* [WORK INSTRUCTION]:
Of all the lines in the records below, copy only those that contain the string "describen".

* [GIVEN RECORDS]:

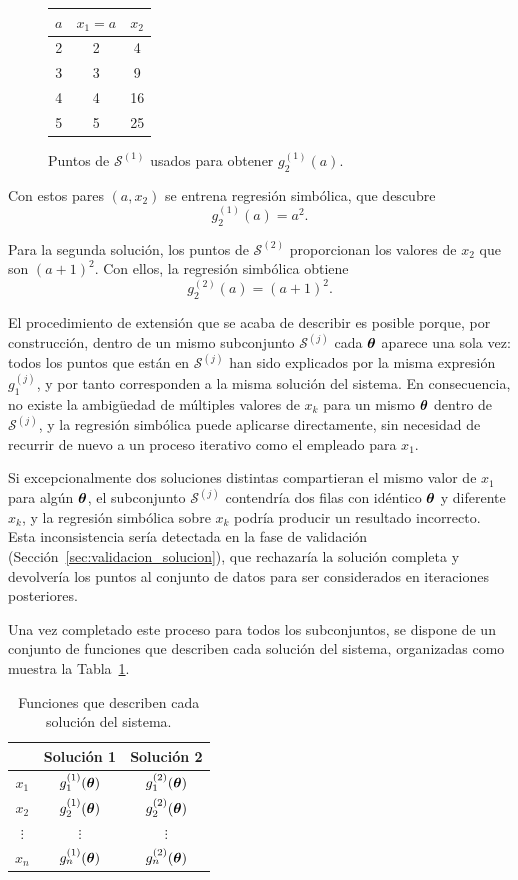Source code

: \documentclass{article} \usepackage[utf8]{inputenc} \usepackage[spanish]{babel} \spanishdecimal{.} \usepackage{amsmath, amssymb, amsthm} \usepackage{bm} \usepackage{float} \usepackage{longtable} \usepackage[hidelinks]{hyperref}
\begin{document}
\begin{figure}[H]
\centering
\begin{tabular}{c|c|c}
\(a\) & \(x_1 = a\) & \(x_2\) \\
\hline
2 & 2 & 4 \\
3 & 3 & 9 \\
4 & 4 & 16 \\
5 & 5 & 25
\end{tabular}
\caption{Puntos de \(\mathcal{S}^{(1)}\) usados para obtener
\(g_2^{(1)}(a)\).}
\label{fig:extension_tabla}
\end{figure}

Con estos pares \((a, x_2)\) se entrena regresión simbólica, que
descubre
\[
g_2^{(1)}(a) = a^2 .
\]

Para la segunda solución, los puntos de \(\mathcal{S}^{(2)}\)
proporcionan los valores de \(x_2\) que son \((a+1)^2\). Con ellos, la
regresión simbólica obtiene
\[
g_2^{(2)}(a) = (a+1)^2 .
\]

El procedimiento de extensión que se acaba de describir es posible
porque, por construcción, dentro de un mismo subconjunto
\(\mathcal{S}^{(j)}\) cada \(\thetavec\) aparece una sola vez: todos
los puntos que están en \(\mathcal{S}^{(j)}\) han sido explicados por
la misma expresión \(g_1^{(j)}\), y por tanto corresponden a la misma
solución del sistema. En consecuencia, no existe la ambigüedad de
múltiples valores de \(x_k\) para un mismo \(\thetavec\) dentro de
\(\mathcal{S}^{(j)}\), y la regresión simbólica puede aplicarse
directamente, sin necesidad de recurrir de nuevo a un proceso
iterativo como el empleado para \(x_1\).

Si excepcionalmente dos soluciones distintas compartieran el mismo
valor de \(x_1\) para algún \(\thetavec\), el subconjunto
\(\mathcal{S}^{(j)}\) contendría dos filas con idéntico \(\thetavec\)
y diferente \(x_k\), y la regresión simbólica sobre \(x_k\) podría
producir un resultado incorrecto. Esta inconsistencia sería detectada
en la fase de validación
(Sección~\ref{sec:validacion_solucion}), que rechazaría la solución
completa y devolvería los puntos al conjunto de datos para ser
considerados en iteraciones posteriores.

Una vez completado este proceso para todos los subconjuntos, se
dispone de un conjunto de funciones que describen cada solución del
sistema, organizadas como muestra la
Tabla~\ref{tab:tabla_funciones_solucion}.

\begin{table}[H]
\centering
\caption{Funciones que describen cada solución del sistema.}
\label{tab:tabla_funciones_solucion}
\begin{tabular}{c|cc}
 & Solución 1 & Solución 2 \\
\hline
\(x_1\) & \(g_1^{(1)}(\thetavec)\) & \(g_1^{(2)}(\thetavec)\) \\
\(x_2\) & \(g_2^{(1)}(\thetavec)\) & \(g_2^{(2)}(\thetavec)\) \\
\(\vdots\) & \(\vdots\) & \(\vdots\) \\
\(x_n\) & \(g_n^{(1)}(\thetavec)\) & \(g_n^{(2)}(\thetavec)\)
\end{tabular}
\end{table}
\end{document}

* [WRITTEN ANSWER]:
dispone de un conjunto de funciones que describen cada solución del
\caption{Funciones que describen cada solución del sistema.}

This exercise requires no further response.